TASK DESCRIPTION =>
Tell how many lines below include the word "tabular". Only the number should appear.

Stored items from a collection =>
☆ ☆ ☆ ☆ ☆

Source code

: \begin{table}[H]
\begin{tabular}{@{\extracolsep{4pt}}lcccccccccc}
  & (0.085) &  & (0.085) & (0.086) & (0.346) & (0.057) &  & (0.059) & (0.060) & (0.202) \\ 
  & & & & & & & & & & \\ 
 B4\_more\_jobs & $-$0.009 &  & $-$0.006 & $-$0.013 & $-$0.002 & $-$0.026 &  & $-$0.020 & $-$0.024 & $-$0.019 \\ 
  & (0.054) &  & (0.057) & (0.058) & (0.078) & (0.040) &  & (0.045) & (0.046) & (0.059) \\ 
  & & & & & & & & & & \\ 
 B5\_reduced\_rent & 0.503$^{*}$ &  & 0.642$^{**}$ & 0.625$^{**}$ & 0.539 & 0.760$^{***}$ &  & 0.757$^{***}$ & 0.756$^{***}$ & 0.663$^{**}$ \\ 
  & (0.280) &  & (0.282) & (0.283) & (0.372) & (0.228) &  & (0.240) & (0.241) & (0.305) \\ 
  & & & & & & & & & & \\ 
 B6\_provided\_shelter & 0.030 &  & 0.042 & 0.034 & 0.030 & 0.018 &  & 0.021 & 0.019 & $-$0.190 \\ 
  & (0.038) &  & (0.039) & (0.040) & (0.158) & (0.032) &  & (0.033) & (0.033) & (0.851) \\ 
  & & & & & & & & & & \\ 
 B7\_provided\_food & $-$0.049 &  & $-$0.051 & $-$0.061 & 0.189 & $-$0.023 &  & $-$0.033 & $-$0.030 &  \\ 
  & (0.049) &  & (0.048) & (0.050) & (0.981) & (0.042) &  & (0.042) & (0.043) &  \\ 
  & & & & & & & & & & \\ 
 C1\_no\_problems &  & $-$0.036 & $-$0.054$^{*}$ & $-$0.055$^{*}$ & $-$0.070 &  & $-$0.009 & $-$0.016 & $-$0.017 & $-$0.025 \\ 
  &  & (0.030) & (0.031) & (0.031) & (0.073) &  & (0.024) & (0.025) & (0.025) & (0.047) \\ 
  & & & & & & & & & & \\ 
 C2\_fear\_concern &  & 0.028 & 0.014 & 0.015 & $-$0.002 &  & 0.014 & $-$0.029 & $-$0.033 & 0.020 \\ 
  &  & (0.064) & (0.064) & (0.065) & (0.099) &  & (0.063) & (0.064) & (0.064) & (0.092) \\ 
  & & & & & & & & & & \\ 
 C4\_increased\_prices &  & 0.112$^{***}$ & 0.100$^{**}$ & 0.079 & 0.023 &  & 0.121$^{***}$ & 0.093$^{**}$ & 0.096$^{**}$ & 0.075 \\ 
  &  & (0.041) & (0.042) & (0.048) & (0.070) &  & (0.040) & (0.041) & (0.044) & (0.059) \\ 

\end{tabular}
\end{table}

☆ ☆ ☆ ☆ ☆

SOLUTION =>
2